With the grain fields a golden yellow and the leaves on the trees just starting to turn colour, driving around the countryside has been a confirmation of what a wonderful place Prince Edward Island is.
It is easy to forget that country schools on the Island used to open in mid-August, and then close for two weeks in September so school children could help with the potato harvest. Also, in those days the "foreign" workers who came to work on a farm, mainly to pick potatoes, usually came from Cape Breton, not from Mexico.
Farms, in general, and potato fields, in particular, were much smaller than they are now. Potatoes were picked with a very few simple machines and put into jute bags right in the field. Sometimes they were stored in the basement of the farmer’s house, as well as warehouses that were often large wide trenches dug into the ground, shored up on the sides and covered with a roof.
In the fall ships from around the world would be seen in the harbours of Souris, Georgetown, Charlottetown and particularly, Summerside. So many came to Summerside they often had have to wait in the bay for a berth at the dock.

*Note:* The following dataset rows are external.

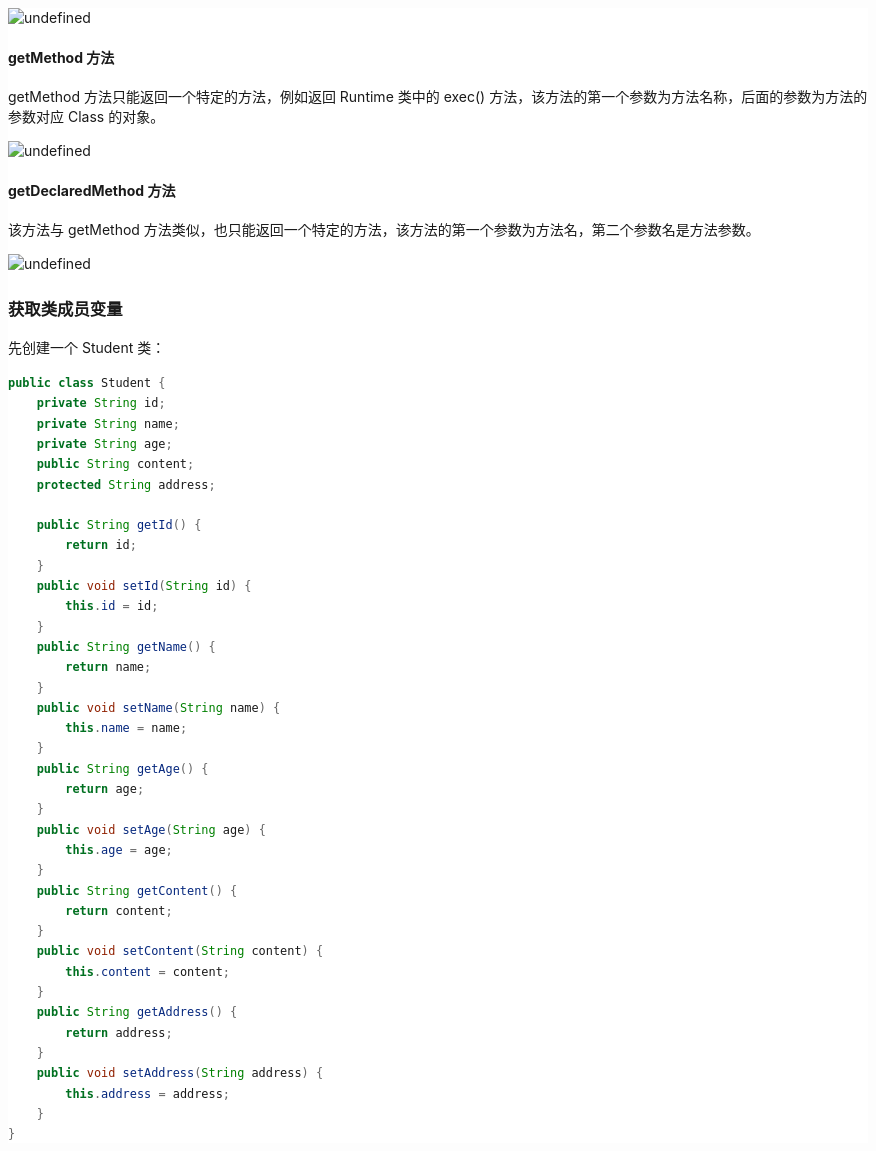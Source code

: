 ![undefined](https://p0.ssl.qhimg.com/t014af8fb37fa833e74.png "undefined")

#### getMethod 方法
getMethod 方法只能返回一个特定的方法，例如返回 Runtime 类中的 exec() 方法，该方法的第一个参数为方法名称，后面的参数为方法的参数对应 Class 的对象。

![undefined](https://p0.ssl.qhimg.com/t01d70e3f1336036b1c.png "undefined")

#### getDeclaredMethod 方法
该方法与 getMethod 方法类似，也只能返回一个特定的方法，该方法的第一个参数为方法名，第二个参数名是方法参数。

![undefined](https://p3.ssl.qhimg.com/t019160bf90633ad4a2.png "undefined")

### 获取类成员变量
先创建一个 Student 类：
```java
public class Student {
    private String id;
    private String name;
    private String age;
    public String content;
    protected String address;

    public String getId() {
        return id;
    }
    public void setId(String id) {
        this.id = id;
    }
    public String getName() {
        return name;
    }
    public void setName(String name) {
        this.name = name;
    }
    public String getAge() {
        return age;
    }
    public void setAge(String age) {
        this.age = age;
    }
    public String getContent() {
        return content;
    }
    public void setContent(String content) {
        this.content = content;
    }
    public String getAddress() {
        return address;
    }
    public void setAddress(String address) {
        this.address = address;
    }
}
```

Potatoes for shipment to Ontario, Quebec and the rest of the mainland went by insulated railcar. Yes, the Island did have a railway, in fact the cost of the railway when it was built 1871 was one of the principle reasons the colony of P.E.I. petitioned to become a province. The railway lasted just over 100 years. It was essentially defunct during most of the 1980s and was officially shut down on Dec. 31, 1989.
Potatoes weren’t the only crop that was labour intensive to harvest. Grain, mostly oats, was another.

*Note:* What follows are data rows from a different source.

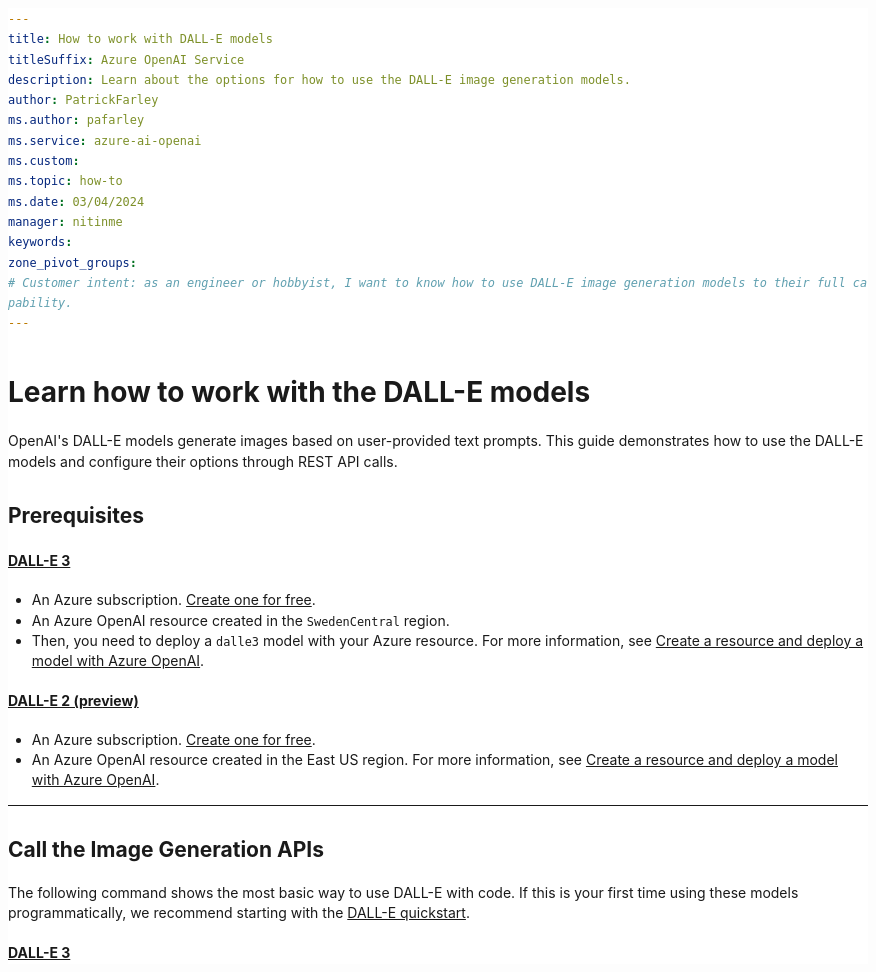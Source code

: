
 ```yaml
---
title: How to work with DALL-E models 
titleSuffix: Azure OpenAI Service
description: Learn about the options for how to use the DALL-E image generation models.
author: PatrickFarley
ms.author: pafarley 
ms.service: azure-ai-openai
ms.custom: 
ms.topic: how-to
ms.date: 03/04/2024
manager: nitinme
keywords: 
zone_pivot_groups: 
# Customer intent: as an engineer or hobbyist, I want to know how to use DALL-E image generation models to their full capability.
---
```


# Learn how to work with the DALL-E models

OpenAI's DALL-E models generate images based on user-provided text prompts. This guide demonstrates how to use the DALL-E models and configure their options through REST API calls.


## Prerequisites

#### [DALL-E 3](#tab/dalle3)

- An Azure subscription. <a href="https://azure.microsoft.com/free/ai-services" target="_blank">Create one for free</a>.
- An Azure OpenAI resource created in the `SwedenCentral` region.
- Then, you need to deploy a `dalle3` model with your Azure resource. For more information, see [Create a resource and deploy a model with Azure OpenAI](../how-to/create-resource.md).

#### [DALL-E 2 (preview)](#tab/dalle2)

- An Azure subscription. <a href="https://azure.microsoft.com/free/ai-services" target="_blank">Create one for free</a>.
- An Azure OpenAI resource created in the East US region. For more information, see [Create a resource and deploy a model with Azure OpenAI](../how-to/create-resource.md).

---

## Call the Image Generation APIs

The following command shows the most basic way to use DALL-E with code. If this is your first time using these models programmatically, we recommend starting with the [DALL-E quickstart](/azure/ai-services/openai/dall-e-quickstart).


#### [DALL-E 3](#tab/dalle3)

Grain was harvested with a binder, a machine with an eight- or 10-foot blade. The machine cut the grain, bundled it and tied it into sheaves, maybe 30 centimetres or a foot in diameter. Binder twine was the cheapest string you could buy. The binder dumped sheaves on the ground. The sheaves were then gathered up by hand and stacked on their ends into piles called stooks. A stook was usually two rows of five, with a sheaf at each end, for a total of twelve.
After standing for a couple of days to dry out, the stooks were taken to a threshing machine. The thresher knocked the grain off the straw. The grain went into a bin to feed the horses and cows, and the straw was used as bedding for the animals.
These days, grain is all harvested by combine with about a 20-foot blade. These big machines cut the grain, thresh it and either eject the straw to be harvested into bales, or chop it up so it can be plowed into the field to enhance the organic matter of the soil.
Nobody has seen a field of stooks, or sheaves of grain or for about 50 years.
Alan Buchanan, the story-teller from Eldon, has a lovely little yarn that he could only tell in old folks homes these days, because a majority of younger Islanders wouldn’t know a stook from a stork.
The story involves a new minister coming to the village church. Mrs. Jones, a widow, lived a few miles out of the village. The minister was making the rounds of his parishioners and she wasn’t surprised when one day he came to call.
Mrs Jones invited him to sit in the front parlour while she made some tea. The good reverend, waiting patiently, glanced at the many family photos which were on the mantle and on tables in the room. He couldn’t quite figure out how many children the Joneses had, so it was one of his first questions when Mrs. Jones sat down with her tea.
“Just eleven,” she said. “We were going for a stook, but we ran out of twine.”
Alan Holman is a freelance journalist living in Charlottetown.